▶ **Source texts of formatted documents**:
=======
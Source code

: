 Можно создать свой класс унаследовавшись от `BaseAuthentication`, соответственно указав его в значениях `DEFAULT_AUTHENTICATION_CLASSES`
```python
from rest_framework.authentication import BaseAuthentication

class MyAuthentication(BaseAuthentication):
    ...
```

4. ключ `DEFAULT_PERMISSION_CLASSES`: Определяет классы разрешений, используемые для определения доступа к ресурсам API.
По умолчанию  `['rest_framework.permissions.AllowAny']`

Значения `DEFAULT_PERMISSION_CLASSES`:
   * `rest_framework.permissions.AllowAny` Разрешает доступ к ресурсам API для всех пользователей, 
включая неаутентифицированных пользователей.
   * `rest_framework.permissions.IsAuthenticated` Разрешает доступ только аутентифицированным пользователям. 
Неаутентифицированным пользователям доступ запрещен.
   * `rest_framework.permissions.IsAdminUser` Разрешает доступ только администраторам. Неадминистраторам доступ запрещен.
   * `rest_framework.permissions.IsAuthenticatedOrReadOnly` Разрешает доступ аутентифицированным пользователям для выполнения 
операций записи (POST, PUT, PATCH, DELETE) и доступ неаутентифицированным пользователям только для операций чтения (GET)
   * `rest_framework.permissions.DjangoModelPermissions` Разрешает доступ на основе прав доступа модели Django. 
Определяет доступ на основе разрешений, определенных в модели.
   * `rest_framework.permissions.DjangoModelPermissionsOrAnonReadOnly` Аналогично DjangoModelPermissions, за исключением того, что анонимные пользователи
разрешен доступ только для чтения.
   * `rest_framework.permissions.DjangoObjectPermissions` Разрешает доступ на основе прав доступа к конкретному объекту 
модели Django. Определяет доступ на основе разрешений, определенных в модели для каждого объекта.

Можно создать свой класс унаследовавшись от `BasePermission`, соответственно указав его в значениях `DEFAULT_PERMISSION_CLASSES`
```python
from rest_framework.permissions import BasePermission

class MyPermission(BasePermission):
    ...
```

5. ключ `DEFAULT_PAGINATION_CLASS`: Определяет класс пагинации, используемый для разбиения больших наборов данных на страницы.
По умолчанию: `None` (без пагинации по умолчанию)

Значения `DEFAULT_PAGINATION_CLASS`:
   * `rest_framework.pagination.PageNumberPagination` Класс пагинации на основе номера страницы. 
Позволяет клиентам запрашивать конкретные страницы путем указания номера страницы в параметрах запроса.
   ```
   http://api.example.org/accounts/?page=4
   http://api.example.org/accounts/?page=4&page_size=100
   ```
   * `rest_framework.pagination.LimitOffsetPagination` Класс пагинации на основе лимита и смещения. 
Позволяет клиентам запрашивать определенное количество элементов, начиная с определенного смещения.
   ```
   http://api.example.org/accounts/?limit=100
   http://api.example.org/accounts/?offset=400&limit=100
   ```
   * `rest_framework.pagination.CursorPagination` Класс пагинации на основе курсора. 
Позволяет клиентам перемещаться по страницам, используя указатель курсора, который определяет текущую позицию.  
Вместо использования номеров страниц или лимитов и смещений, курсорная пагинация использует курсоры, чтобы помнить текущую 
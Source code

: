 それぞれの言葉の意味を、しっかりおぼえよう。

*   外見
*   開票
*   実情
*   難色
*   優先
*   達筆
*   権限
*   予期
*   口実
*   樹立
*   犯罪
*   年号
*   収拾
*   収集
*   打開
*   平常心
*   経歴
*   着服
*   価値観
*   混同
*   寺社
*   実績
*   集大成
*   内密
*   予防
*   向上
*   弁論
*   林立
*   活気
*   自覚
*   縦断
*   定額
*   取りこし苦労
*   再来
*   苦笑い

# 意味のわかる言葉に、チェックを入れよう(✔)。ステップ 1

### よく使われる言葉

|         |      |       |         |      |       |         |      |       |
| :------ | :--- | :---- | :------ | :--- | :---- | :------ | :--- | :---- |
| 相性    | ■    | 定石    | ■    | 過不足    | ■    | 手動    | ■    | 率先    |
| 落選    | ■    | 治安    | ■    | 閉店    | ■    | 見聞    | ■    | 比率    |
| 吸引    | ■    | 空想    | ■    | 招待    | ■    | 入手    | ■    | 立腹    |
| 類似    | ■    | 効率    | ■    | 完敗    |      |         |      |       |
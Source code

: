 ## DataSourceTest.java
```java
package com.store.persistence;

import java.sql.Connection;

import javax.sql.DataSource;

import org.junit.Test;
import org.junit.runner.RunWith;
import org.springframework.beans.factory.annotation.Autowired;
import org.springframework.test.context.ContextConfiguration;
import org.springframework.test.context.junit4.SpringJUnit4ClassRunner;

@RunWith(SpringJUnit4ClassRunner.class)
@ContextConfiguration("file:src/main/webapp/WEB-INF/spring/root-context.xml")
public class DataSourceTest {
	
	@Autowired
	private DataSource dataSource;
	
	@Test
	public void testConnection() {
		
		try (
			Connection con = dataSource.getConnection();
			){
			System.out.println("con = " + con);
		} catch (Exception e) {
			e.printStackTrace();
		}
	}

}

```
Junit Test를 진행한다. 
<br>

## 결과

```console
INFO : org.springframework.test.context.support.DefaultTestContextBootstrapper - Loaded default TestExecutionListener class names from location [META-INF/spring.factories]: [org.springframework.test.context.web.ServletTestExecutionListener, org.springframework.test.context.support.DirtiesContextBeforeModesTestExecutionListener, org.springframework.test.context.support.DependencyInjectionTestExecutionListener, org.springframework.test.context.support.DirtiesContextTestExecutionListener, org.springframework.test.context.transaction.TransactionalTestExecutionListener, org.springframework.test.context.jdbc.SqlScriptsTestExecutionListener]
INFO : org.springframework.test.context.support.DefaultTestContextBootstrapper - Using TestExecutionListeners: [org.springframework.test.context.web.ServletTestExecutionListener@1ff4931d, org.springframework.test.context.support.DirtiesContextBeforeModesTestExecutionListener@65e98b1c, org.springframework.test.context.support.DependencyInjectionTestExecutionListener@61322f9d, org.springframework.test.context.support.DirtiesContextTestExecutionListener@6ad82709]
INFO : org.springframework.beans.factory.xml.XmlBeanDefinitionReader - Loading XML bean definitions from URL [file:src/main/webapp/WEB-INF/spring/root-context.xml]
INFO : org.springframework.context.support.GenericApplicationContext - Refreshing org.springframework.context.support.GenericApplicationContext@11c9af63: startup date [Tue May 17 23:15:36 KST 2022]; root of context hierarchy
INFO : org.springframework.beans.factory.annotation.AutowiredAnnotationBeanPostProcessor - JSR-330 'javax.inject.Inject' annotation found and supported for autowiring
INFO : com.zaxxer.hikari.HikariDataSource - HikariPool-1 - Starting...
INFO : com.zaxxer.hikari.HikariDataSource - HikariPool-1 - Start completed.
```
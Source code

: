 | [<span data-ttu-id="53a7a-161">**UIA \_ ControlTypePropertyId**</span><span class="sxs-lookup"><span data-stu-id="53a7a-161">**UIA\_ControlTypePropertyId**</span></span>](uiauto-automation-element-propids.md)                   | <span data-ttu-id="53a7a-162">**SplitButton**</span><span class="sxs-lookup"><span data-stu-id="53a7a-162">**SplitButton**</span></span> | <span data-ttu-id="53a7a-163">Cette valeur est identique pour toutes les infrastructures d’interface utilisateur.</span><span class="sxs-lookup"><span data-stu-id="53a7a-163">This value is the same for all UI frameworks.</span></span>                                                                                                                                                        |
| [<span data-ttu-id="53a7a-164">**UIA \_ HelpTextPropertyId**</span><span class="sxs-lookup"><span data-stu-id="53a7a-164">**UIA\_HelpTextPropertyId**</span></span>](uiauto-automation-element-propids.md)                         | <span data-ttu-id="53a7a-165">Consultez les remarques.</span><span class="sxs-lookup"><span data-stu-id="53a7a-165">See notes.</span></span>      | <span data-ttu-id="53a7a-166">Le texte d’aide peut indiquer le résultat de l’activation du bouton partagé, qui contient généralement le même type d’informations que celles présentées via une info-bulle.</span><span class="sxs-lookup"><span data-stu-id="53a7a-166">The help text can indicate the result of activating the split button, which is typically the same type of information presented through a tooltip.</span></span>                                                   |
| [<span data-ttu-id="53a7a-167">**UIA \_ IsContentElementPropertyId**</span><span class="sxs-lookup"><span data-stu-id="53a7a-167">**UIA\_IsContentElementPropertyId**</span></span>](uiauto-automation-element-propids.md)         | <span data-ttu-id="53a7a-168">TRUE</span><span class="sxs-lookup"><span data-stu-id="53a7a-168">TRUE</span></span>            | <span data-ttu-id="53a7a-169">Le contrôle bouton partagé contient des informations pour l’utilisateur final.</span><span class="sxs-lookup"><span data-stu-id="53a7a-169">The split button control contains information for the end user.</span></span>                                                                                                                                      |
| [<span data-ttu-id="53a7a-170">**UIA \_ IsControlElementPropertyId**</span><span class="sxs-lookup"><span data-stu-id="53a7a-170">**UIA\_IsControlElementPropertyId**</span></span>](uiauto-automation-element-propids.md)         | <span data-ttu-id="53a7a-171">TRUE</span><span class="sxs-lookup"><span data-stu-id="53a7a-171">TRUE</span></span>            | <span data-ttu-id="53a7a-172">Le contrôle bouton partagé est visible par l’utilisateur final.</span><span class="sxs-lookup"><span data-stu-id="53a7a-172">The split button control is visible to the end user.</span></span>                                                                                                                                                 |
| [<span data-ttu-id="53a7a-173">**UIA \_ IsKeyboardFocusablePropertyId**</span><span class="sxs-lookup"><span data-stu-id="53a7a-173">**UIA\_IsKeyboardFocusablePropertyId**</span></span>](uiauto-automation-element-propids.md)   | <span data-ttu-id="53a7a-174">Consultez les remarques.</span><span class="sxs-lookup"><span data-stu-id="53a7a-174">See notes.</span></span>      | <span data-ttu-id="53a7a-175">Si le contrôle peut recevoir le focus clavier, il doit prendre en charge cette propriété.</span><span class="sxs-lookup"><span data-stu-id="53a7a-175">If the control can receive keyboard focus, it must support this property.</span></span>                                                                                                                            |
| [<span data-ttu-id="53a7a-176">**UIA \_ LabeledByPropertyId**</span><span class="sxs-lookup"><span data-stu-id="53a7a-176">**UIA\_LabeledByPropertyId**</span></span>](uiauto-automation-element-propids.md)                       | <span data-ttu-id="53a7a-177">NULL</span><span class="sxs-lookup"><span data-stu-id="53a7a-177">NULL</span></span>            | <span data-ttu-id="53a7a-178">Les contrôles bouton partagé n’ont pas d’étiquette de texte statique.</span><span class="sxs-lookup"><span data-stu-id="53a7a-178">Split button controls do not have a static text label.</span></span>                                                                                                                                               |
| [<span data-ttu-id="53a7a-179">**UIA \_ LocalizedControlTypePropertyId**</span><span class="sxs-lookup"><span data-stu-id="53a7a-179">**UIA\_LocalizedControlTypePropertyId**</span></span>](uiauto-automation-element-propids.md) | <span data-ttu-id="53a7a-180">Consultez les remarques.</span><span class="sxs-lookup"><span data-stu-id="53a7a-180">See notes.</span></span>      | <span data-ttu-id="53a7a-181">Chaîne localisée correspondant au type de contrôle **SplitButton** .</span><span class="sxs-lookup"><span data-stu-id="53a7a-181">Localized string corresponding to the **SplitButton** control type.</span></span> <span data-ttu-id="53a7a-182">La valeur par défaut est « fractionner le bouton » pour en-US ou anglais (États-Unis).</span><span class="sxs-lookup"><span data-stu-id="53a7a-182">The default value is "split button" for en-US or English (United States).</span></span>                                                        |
=======
▶ **Goal of the exercise**:
Tell me how many lines of the records include the word "умолчанию", replying with the number alone.

▶ **Answer to the exercise**:
2